For many of us, discerning the subtle flavors of a fine cigar is not easy. On the surface, a cigar tastes like tobacco. Sure, we can tell if we like it or not, but to deconstruct the elements within a cigar’s flavor profile requires, experience, imagination, and the right set of circumstances. Here we will explore some techniques to help sleuth out the hidden elements of cigar flavor, so that even a novice smoker can become a cigar flavor detective.
Use all your senses.
Before you light a cigar, admire it. Feel it. Get in touch with it as a work of consumable art. How a cigar looks can spark your imagination and enhance your smoking experience. Next, smell it. Does it smell fruity, tangy, smoky? Although the “cold nose” of a cigar doesn’t always foreshadow its flavor, it can suggest nuances that may emerge as you smoke. Now, cut it and draw through the unlit cigar. Here we experience the tobacco in its raw state. This is our first glimpse of the flavor components we will experience as we smoke the cigar. Even after lighting, much of what we taste will come from the unlit tobacco.
The art of lighting a cigar.
When I first started smoking, I lit the cigar as I had seen in the movies. Using a match, I would puff and puff, until the foot would erupt in flames. I learned early on that this method got the cigar going, but also burned out my palate. Instead, I found that by toasting the foot with a torch lighter, and blowing on the ember, I was able to light the cigar with a perfectly symmetrical burn. This make the first puff more enjoyable and saves my palate.
Once lit, it’s important to sip the cigar. Draw a small amount of smoke over your tongue, then immediately let it out. By taking a huge puff, and blowing it out slowly, you overwhelm your palate with nicotine and toxins. This hides the subtle flavors we look for when we want to fully enjoy our cigars. The tongue is where we taste the five elements of flavor: salty, sweet, sour, bitter, and umami. The smaller the sip, the bigger the flavor.
Pairing cigars with a beverage is a great way to enjoy a fine puro. However, what we drink influences its flavor. If you want to objectively analyze the component flavors of a cigar, pair it with water. It’s not as much fun as a scotch or beer pairing, but the palate cleansing effects of water will allow your tongue to taste all the flavors within a cigar’s blend. I like to start with water, smoke an inch or two of the cigar, and then go for something more fun. That way I get to taste the cigar first, and then decide which beverage to choose.
Start with a clean palate.
The lingering taste of a meal can influence cigar flavor. So, it’s a good idea to cleanse your palate before a critical cigar smoking session. Fruits like grapes or blueberries work well for this, as they stimulate the salivary glands and help wash away residual food still in the mouth.
Because we cigar smokers don’t inhale, there can be a tendency to hold our breath when we smoke. But the act of breathing and puffing on a cigar is actually independent. We draw smoke into our mouths with the motion of the tongue, not the lung. This enables us to breathe through our noses while taking a puff. It’s important to remember to do this if we want to fully enjoy the complexity of a cigar’s blend. After all, our olfactory sense works in conjunction with our taste buds to discern flavors. That’s why it’s hard to taste anything when we have a head cold.
Don’t smoke in the wind.
The aroma of a cigar is a large part of how it tastes. Although we aren’t deliberately sniffing the lit end of a cigar, we experience its aroma simply through the act of smoking. It’s a subtle thing, but in a windy environment, when the aroma escapes, it’s almost impossible to enjoy a cigar. Plus, the wind causes a cigar to burn unevenly. In order to taste the full complexity of a cigar, all the different tobaccos of the wrapper, binder, and filler must burn at the same rate.

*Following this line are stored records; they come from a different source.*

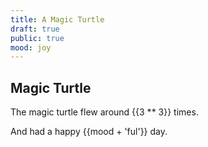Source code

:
 ```yaml
---
title: A Magic Turtle
draft: true
public: true
mood: joy
---
```


Magic Turtle
------------
The magic turtle flew around {{3 ** 3}} times.

And had a happy {{mood + 'ful'}} day.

This is worth mentioning because many of my cigar friends swear by it. I personally don’t get much benefit from retrohaling. This is the practice of exhaling the smoke through your nose. It takes some getting used to, but gets your nose involved in a big way. Here too, a small amount of smoke is best, and do this sparingly. Retrohaling is not a substitute for good cigar smoking practice.
The Cigar Flavor/aroma Wheel.
In addition to all the things mentioned earlier, one of the most helpful tools in identifying cigar flavors is the Cigar Flavor or Aroma Wheel. There are many versions floating around the Internet, and all are good. The one I like is from Cigar Sense. It’s easy to read and suggests flavors we might pick up from a cigar but can’t quite identify.
Lastly, to be in touch with the nuances of cigar flavor, it’s good to let your imagination go wild. Pretend you’re a kid again, let go of your preconceptions, and don’t be afraid to taste things no one else would. Cigar smoking is personal, it’s highly subjective, and what we pick up in cigar flavors can be uniquely our own.
I hope these suggestions will enhance everyone’s cigar smoking experience. This passion we share is deep, and exchanging ideas about how to better enjoy our cigars is always a fun pursuit.